## Assigned task
Could you copy each line of the listing below that has the word "Superior"?

======== Data to examine

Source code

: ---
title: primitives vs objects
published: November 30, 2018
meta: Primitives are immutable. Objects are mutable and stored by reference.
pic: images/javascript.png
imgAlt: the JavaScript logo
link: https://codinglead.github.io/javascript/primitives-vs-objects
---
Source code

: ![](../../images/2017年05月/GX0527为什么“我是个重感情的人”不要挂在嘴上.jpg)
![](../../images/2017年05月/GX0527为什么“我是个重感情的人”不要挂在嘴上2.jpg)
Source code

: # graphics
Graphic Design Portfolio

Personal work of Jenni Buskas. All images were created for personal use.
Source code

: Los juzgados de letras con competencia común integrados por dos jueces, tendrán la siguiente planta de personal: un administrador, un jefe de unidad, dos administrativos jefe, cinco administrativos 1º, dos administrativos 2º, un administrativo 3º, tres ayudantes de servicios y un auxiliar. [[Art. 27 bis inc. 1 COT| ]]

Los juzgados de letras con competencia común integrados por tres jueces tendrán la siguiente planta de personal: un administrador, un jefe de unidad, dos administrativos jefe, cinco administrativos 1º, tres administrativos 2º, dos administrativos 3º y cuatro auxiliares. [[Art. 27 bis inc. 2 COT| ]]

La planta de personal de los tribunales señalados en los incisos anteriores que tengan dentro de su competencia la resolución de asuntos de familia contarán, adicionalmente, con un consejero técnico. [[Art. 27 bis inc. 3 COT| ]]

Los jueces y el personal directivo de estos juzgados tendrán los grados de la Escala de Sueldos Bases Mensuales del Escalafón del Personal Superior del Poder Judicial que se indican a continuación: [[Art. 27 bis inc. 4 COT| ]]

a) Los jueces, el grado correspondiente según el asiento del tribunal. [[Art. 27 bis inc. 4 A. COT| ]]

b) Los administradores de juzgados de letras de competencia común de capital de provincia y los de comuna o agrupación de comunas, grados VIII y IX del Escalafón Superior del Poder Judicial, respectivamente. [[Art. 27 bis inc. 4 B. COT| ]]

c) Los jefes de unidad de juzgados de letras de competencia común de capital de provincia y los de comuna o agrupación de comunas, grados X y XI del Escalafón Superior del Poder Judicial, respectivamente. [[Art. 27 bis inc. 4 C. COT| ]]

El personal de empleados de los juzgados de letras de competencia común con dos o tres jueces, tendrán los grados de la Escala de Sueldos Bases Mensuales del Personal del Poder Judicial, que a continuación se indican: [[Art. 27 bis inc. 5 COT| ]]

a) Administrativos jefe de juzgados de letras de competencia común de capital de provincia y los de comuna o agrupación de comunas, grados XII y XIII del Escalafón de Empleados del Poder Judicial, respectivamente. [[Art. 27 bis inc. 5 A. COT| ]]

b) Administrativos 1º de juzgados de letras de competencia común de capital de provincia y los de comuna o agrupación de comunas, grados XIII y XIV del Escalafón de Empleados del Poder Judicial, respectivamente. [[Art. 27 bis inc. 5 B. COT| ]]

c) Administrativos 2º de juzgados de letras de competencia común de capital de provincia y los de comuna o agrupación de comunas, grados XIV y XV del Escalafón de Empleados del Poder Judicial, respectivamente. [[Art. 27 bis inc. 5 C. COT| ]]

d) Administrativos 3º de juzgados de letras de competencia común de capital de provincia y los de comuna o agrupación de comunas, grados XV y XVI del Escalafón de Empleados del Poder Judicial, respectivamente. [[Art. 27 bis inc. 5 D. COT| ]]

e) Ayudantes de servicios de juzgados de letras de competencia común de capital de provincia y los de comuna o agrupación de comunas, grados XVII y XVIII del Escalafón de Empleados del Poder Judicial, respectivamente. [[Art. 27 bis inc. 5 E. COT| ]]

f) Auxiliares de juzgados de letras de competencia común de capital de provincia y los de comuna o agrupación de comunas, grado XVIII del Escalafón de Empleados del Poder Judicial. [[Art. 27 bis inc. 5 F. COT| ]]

================

## Output for this task
Los jueces y el personal directivo de estos juzgados tendrán los grados de la Escala de Sueldos Bases Mensuales del Escalafón del Personal Superior del Poder Judicial que se indican a continuación: [[Art. 27 bis inc. 4 COT| ]]
b) Los administradores de juzgados de letras de competencia común de capital de provincia y los de comuna o agrupación de comunas, grados VIII y IX del Escalafón Superior del Poder Judicial, respectivamente. [[Art. 27 bis inc. 4 B. COT| ]]
c) Los jefes de unidad de juzgados de letras de competencia común de capital de provincia y los de comuna o agrupación de comunas, grados X y XI del Escalafón Superior del Poder Judicial, respectivamente. [[Art. 27 bis inc. 4 C. COT| ]]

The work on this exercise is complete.